Lual Akol, a 2-year-old South Sudanese boy, was cranky when a health worker called his name. A World Vision staff member weighed him, then measured the circumference of his mid-upper arm — confirming his severely malnourished condition.
The long walk in his mother’s arms under the scorching sun to the feeding center was over. Lual received his weekly supply of Plumpy’Nut*, a nutrient-rich peanut-based paste, and devoured the first packet. Just like prescription medicine, the child is expected to take three packets a day — one in the morning, one at noon, and one in the late afternoon.
Lual is among 18,000 malnourished children benefiting from World Vision’s emergency nutrition program in South Sudan’s Warrap State, where recent floods destroyed crops.
“Last month, Lual started having a constant diarrhea, fever, and vomiting,” says his mother, Awich Ayiei Lim. “He refused to eat because he had lost his appetite. When his condition got worse, I decided to bring him to this clinic for treatment.”
The toddler is making progress despite his family’s daily toil to find enough to eat. Other children are noticeably improving, too, thanks to volunteers who visit surrounding communities to assess children’s health needs. Community members have begun referring friends whose children need help.
“Our program is now enjoying ripple effect, as the mothers, caregivers, and local communities are helping us to identify and refer malnourished children from outlying villages,” says Dorothy Matyatya, World Vision’s nutrition project officer in Warrap state. “We are very grateful to God for giving us the resources to be able to save the lives of malnourished children.”
Awich and her husband are subsistence farmers, who lost their sorghum and groundnut crops in the recent floods. They’ve resorted to selling firewood, earning about $2 per day.
Warrap state has the highest prevalence of malnutrition among children in South Sudan. Nearly 28 percent of children here are considered acutely malnourished, according to a recent survey conducted by World Vision and its partners.
“The progress is slow, but he is getting better every day. As you can see, he is eating the Plumpy’Nut very well. If he continues eating this food, he will get well very soon,” Awich says.

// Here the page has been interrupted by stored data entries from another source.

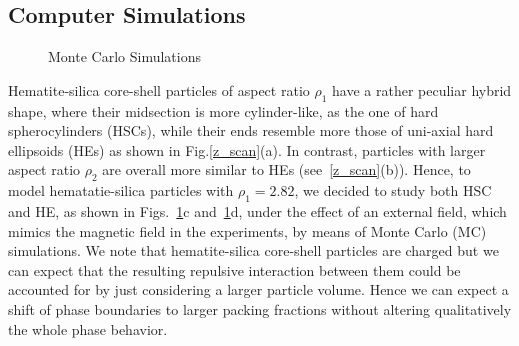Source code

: \documentclass[aps,prl,preprint,superscriptaddress]{revtex4-1} %
\begin{document}
\subsection{Computer Simulations}
\begin{figure}[ht]
\caption{Monte Carlo Simulations}\label{fig:sim}
\end{figure}
Hematite-silica core-shell particles of aspect ratio $\rho_1$
have a rather peculiar hybrid shape, where their midsection is more cylinder-like, as the one of hard spherocylinders 
(HSCs), while their ends resemble more those of uni-axial hard ellipsoids (HEs) as shown in Fig.\ref{z_scan}(a).
In contrast, particles with larger aspect ratio $\rho_2$ are overall more similar to HEs (see~\ref{z_scan}(b)).
Hence, to model hematatie-silica particles with $\rho_1=2.82$, we decided to study both HSC and HE, as shown in Figs.~\ref{fig:sim}c and~\ref{fig:sim}d, 
under the effect of an external field, which mimics the magnetic field in the experiments, by means of Monte Carlo (MC) simulations.
We note that hematite-silica core-shell particles are charged but we can expect that the resulting repulsive interaction between them 
could be accounted for by just considering a larger particle volume. Hence we can expect a shift of phase boundaries to larger packing fractions
without altering qualitatively the whole phase behavior.
\end{document}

She says she can’t find words to adequately express her gratitude to World Vision for saving her son and longs to see help given to other hungry children.
“I am so grateful to those who support this program, and I want to exalt them because the program is saving the lives of our children,” Awich says. “I am also appealing for support to vulnerable families like ours that do not have food.”
*Plumpy’Nut® is a registered trademark of Nutriset. It is one of multiple ready-to-use therapeutic foods distributed by World Vision.
Praise God for the generous donations that have made this aid available to help Akol and other children like him. Continue to pray for Akol and for World Vision's work in helping these precious children. Pray that even more resources will become available to provide more aid.